=== Required work ===
The full set of entries below needs to be written out exactly.
[Opening Stored data section]
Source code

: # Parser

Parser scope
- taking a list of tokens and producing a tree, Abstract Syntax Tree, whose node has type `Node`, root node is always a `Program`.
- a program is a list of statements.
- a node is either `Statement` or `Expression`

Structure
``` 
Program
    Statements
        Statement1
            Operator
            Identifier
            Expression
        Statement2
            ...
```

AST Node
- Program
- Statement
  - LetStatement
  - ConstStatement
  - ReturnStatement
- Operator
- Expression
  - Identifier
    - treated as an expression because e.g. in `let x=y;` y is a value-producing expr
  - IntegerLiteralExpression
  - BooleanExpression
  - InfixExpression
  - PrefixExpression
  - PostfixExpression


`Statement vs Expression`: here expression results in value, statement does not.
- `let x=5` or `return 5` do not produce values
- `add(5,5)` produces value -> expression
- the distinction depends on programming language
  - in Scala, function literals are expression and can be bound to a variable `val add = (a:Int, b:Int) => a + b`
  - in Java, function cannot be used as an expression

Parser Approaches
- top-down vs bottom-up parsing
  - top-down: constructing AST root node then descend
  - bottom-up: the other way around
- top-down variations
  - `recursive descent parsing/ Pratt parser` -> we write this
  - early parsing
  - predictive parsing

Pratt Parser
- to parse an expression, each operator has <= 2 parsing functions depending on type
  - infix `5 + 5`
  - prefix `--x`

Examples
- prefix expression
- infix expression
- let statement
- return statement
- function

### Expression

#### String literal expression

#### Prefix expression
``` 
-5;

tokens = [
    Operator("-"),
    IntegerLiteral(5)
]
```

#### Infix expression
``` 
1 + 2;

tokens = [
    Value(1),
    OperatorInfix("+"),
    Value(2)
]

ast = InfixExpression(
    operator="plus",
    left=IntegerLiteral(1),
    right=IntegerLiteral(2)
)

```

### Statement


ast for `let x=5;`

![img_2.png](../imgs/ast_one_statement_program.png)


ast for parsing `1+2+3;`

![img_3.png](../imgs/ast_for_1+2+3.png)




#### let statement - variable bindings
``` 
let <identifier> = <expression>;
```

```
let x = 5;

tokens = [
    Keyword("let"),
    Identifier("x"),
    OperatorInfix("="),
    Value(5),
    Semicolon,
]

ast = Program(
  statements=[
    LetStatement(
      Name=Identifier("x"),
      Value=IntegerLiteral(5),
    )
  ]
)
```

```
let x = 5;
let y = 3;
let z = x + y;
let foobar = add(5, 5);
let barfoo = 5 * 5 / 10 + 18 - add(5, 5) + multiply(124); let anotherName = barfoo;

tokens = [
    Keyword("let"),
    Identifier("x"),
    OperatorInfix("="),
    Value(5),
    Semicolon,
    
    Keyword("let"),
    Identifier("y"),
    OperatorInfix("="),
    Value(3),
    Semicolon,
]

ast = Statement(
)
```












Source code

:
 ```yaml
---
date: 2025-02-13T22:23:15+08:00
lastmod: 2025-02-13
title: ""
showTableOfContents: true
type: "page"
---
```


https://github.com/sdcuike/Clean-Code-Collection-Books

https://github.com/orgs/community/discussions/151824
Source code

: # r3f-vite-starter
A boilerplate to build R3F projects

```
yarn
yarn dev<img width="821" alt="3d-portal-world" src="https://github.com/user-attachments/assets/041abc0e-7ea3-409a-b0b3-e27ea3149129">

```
[Closing Stored data section]
=== Written response ===
Source code

: # Parser

Parser scope
- taking a list of tokens and producing a tree, Abstract Syntax Tree, whose node has type `Node`, root node is always a `Program`.
- a program is a list of statements.
- a node is either `Statement` or `Expression`

Structure
``` 
Program
    Statements
        Statement1
            Operator
            Identifier
            Expression
        Statement2
            ...
```

AST Node
- Program
- Statement
  - LetStatement
  - ConstStatement
  - ReturnStatement
- Operator
- Expression
  - Identifier
    - treated as an expression because e.g. in `let x=y;` y is a value-producing expr
  - IntegerLiteralExpression
  - BooleanExpression
  - InfixExpression
  - PrefixExpression
  - PostfixExpression


`Statement vs Expression`: here expression results in value, statement does not.
- `let x=5` or `return 5` do not produce values
- `add(5,5)` produces value -> expression
- the distinction depends on programming language
  - in Scala, function literals are expression and can be bound to a variable `val add = (a:Int, b:Int) => a + b`
  - in Java, function cannot be used as an expression

Parser Approaches
- top-down vs bottom-up parsing
  - top-down: constructing AST root node then descend
  - bottom-up: the other way around
- top-down variations
  - `recursive descent parsing/ Pratt parser` -> we write this
  - early parsing
  - predictive parsing

Pratt Parser
- to parse an expression, each operator has <= 2 parsing functions depending on type
  - infix `5 + 5`
  - prefix `--x`

Examples
- prefix expression
- infix expression
- let statement
- return statement
- function

### Expression

#### String literal expression

#### Prefix expression
``` 
-5;

tokens = [
    Operator("-"),
    IntegerLiteral(5)
]
```

#### Infix expression
``` 
1 + 2;

tokens = [
    Value(1),
    OperatorInfix("+"),
    Value(2)
]

ast = InfixExpression(
    operator="plus",
    left=IntegerLiteral(1),
    right=IntegerLiteral(2)
)

```

### Statement


ast for `let x=5;`

![img_2.png](../imgs/ast_one_statement_program.png)


ast for parsing `1+2+3;`

![img_3.png](../imgs/ast_for_1+2+3.png)




#### let statement - variable bindings
``` 
let <identifier> = <expression>;
```

```
let x = 5;

tokens = [
    Keyword("let"),
    Identifier("x"),
    OperatorInfix("="),
    Value(5),
    Semicolon,
]

ast = Program(
  statements=[
    LetStatement(
      Name=Identifier("x"),
      Value=IntegerLiteral(5),
    )
  ]
)
```

```
let x = 5;
let y = 3;
let z = x + y;
let foobar = add(5, 5);
let barfoo = 5 * 5 / 10 + 18 - add(5, 5) + multiply(124); let anotherName = barfoo;

tokens = [
    Keyword("let"),
    Identifier("x"),
    OperatorInfix("="),
    Value(5),
    Semicolon,
    
    Keyword("let"),
    Identifier("y"),
    OperatorInfix("="),
    Value(3),
    Semicolon,
]

ast = Statement(
)
```












Source code

:
 ```yaml
---
date: 2025-02-13T22:23:15+08:00
lastmod: 2025-02-13
title: ""
showTableOfContents: true
type: "page"
---
```


https://github.com/sdcuike/Clean-Code-Collection-Books

https://github.com/orgs/community/discussions/151824
Source code

: # r3f-vite-starter
A boilerplate to build R3F projects

```
yarn
yarn dev<img width="821" alt="3d-portal-world" src="https://github.com/user-attachments/assets/041abc0e-7ea3-409a-b0b3-e27ea3149129">

```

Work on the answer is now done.